> [What the task asks]: Repeat exactly the lines of the entries below from the one with "依赖前置（ahead？）" through the one with "### commonJS", both ends included, and nothing else.

[Stored items]
= Beginning of Section =

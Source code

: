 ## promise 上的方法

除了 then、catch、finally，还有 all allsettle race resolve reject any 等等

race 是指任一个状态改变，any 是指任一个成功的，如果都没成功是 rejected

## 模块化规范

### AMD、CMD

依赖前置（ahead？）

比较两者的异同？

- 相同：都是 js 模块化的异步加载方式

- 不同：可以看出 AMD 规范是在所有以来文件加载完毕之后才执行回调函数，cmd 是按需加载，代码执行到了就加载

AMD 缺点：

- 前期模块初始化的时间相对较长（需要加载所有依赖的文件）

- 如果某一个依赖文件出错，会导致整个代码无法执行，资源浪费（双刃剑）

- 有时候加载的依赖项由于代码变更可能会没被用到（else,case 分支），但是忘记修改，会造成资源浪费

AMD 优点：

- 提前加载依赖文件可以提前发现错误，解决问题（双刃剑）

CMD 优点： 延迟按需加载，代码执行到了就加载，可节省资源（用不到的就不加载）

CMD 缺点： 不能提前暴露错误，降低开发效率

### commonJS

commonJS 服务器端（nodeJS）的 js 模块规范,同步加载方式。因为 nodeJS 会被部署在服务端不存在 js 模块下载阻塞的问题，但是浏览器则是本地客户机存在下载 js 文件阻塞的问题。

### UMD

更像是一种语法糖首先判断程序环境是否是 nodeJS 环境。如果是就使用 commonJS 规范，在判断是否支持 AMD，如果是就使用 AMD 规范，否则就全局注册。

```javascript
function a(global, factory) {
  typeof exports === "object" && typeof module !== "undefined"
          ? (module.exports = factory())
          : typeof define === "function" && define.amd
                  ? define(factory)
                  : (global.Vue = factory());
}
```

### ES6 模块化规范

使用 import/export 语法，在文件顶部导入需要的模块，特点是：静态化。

= End of Section =

> [Answer section]:
依赖前置（ahead？）

比较两者的异同？

- 相同：都是 js 模块化的异步加载方式

- 不同：可以看出 AMD 规范是在所有以来文件加载完毕之后才执行回调函数，cmd 是按需加载，代码执行到了就加载

AMD 缺点：

- 前期模块初始化的时间相对较长（需要加载所有依赖的文件）

- 如果某一个依赖文件出错，会导致整个代码无法执行，资源浪费（双刃剑）

- 有时候加载的依赖项由于代码变更可能会没被用到（else,case 分支），但是忘记修改，会造成资源浪费

AMD 优点：

- 提前加载依赖文件可以提前发现错误，解决问题（双刃剑）

CMD 优点： 延迟按需加载，代码执行到了就加载，可节省资源（用不到的就不加载）

CMD 缺点： 不能提前暴露错误，降低开发效率

### commonJS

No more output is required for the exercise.